What is required = What is needed is an exact copy of the entries, with the pictures excluded.

Entries shown =
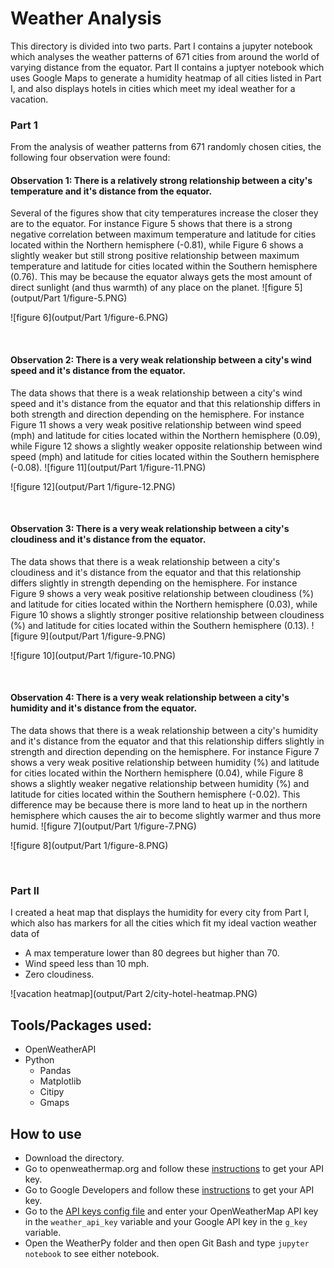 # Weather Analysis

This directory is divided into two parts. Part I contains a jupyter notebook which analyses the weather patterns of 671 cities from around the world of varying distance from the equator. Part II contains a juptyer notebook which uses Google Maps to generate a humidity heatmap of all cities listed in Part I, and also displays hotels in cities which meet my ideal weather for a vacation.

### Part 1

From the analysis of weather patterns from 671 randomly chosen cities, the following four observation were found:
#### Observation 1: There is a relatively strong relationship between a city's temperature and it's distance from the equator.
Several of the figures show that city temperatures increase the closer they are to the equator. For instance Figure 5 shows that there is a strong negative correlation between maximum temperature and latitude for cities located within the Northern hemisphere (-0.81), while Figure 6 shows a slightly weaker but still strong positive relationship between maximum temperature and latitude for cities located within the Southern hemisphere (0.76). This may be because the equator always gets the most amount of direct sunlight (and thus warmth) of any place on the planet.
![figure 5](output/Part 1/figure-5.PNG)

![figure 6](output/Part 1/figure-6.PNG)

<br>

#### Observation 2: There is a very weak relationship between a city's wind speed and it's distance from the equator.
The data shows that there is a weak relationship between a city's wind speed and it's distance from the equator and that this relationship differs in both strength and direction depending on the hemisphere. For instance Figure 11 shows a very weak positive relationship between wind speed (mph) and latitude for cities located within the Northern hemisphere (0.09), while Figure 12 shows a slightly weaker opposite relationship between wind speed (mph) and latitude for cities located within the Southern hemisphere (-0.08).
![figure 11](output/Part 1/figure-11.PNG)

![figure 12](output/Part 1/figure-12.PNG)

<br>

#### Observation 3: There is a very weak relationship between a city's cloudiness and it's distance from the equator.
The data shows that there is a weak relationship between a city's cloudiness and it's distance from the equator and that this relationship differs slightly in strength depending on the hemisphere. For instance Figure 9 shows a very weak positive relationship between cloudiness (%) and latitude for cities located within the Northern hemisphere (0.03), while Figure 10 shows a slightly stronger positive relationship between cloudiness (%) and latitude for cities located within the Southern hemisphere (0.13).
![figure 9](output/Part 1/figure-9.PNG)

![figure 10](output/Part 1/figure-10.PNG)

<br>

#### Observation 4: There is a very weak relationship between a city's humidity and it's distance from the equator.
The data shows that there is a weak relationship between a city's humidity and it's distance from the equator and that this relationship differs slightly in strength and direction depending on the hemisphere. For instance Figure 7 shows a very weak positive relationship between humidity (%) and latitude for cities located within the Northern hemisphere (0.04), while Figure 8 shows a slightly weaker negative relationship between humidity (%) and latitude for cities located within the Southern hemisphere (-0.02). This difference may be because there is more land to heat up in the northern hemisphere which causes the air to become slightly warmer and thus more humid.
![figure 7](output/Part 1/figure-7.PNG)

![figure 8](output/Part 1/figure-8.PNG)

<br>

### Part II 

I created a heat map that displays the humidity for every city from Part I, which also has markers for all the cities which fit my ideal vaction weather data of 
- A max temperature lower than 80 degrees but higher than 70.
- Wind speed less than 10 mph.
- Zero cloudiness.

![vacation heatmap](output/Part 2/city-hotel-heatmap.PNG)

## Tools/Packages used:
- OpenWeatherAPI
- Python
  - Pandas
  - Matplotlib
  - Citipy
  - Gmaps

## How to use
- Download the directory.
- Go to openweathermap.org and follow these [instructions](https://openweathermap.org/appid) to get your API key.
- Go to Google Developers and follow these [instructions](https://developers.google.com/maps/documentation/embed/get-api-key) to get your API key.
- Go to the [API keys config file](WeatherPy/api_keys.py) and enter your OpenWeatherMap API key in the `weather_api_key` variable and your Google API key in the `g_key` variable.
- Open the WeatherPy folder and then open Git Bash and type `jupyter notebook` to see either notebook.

Response to the exercise =
 # Weather Analysis

This directory is divided into two parts. Part I contains a jupyter notebook which analyses the weather patterns of 671 cities from around the world of varying distance from the equator. Part II contains a juptyer notebook which uses Google Maps to generate a humidity heatmap of all cities listed in Part I, and also displays hotels in cities which meet my ideal weather for a vacation.

### Part 1

From the analysis of weather patterns from 671 randomly chosen cities, the following four observation were found:
#### Observation 1: There is a relatively strong relationship between a city's temperature and it's distance from the equator.
Several of the figures show that city temperatures increase the closer they are to the equator. For instance Figure 5 shows that there is a strong negative correlation between maximum temperature and latitude for cities located within the Northern hemisphere (-0.81), while Figure 6 shows a slightly weaker but still strong positive relationship between maximum temperature and latitude for cities located within the Southern hemisphere (0.76). This may be because the equator always gets the most amount of direct sunlight (and thus warmth) of any place on the planet.
![figure 5](output/Part 1/figure-5.PNG)

![figure 6](output/Part 1/figure-6.PNG)

<br>

#### Observation 2: There is a very weak relationship between a city's wind speed and it's distance from the equator.
The data shows that there is a weak relationship between a city's wind speed and it's distance from the equator and that this relationship differs in both strength and direction depending on the hemisphere. For instance Figure 11 shows a very weak positive relationship between wind speed (mph) and latitude for cities located within the Northern hemisphere (0.09), while Figure 12 shows a slightly weaker opposite relationship between wind speed (mph) and latitude for cities located within the Southern hemisphere (-0.08).
![figure 11](output/Part 1/figure-11.PNG)

![figure 12](output/Part 1/figure-12.PNG)

<br>

#### Observation 3: There is a very weak relationship between a city's cloudiness and it's distance from the equator.
The data shows that there is a weak relationship between a city's cloudiness and it's distance from the equator and that this relationship differs slightly in strength depending on the hemisphere. For instance Figure 9 shows a very weak positive relationship between cloudiness (%) and latitude for cities located within the Northern hemisphere (0.03), while Figure 10 shows a slightly stronger positive relationship between cloudiness (%) and latitude for cities located within the Southern hemisphere (0.13).
![figure 9](output/Part 1/figure-9.PNG)

![figure 10](output/Part 1/figure-10.PNG)

<br>

#### Observation 4: There is a very weak relationship between a city's humidity and it's distance from the equator.
The data shows that there is a weak relationship between a city's humidity and it's distance from the equator and that this relationship differs slightly in strength and direction depending on the hemisphere. For instance Figure 7 shows a very weak positive relationship between humidity (%) and latitude for cities located within the Northern hemisphere (0.04), while Figure 8 shows a slightly weaker negative relationship between humidity (%) and latitude for cities located within the Southern hemisphere (-0.02). This difference may be because there is more land to heat up in the northern hemisphere which causes the air to become slightly warmer and thus more humid.
![figure 7](output/Part 1/figure-7.PNG)

![figure 8](output/Part 1/figure-8.PNG)

<br>

### Part II 

I created a heat map that displays the humidity for every city from Part I, which also has markers for all the cities which fit my ideal vaction weather data of 
- A max temperature lower than 80 degrees but higher than 70.
- Wind speed less than 10 mph.
- Zero cloudiness.

![vacation heatmap](output/Part 2/city-hotel-heatmap.PNG)

## Tools/Packages used:
- OpenWeatherAPI
- Python
  - Pandas
  - Matplotlib
  - Citipy
  - Gmaps

## How to use
- Download the directory.
- Go to openweathermap.org and follow these [instructions](https://openweathermap.org/appid) to get your API key.
- Go to Google Developers and follow these [instructions](https://developers.google.com/maps/documentation/embed/get-api-key) to get your API key.
- Go to the [API keys config file](WeatherPy/api_keys.py) and enter your OpenWeatherMap API key in the `weather_api_key` variable and your Google API key in the `g_key` variable.
- Open the WeatherPy folder and then open Git Bash and type `jupyter notebook` to see either notebook.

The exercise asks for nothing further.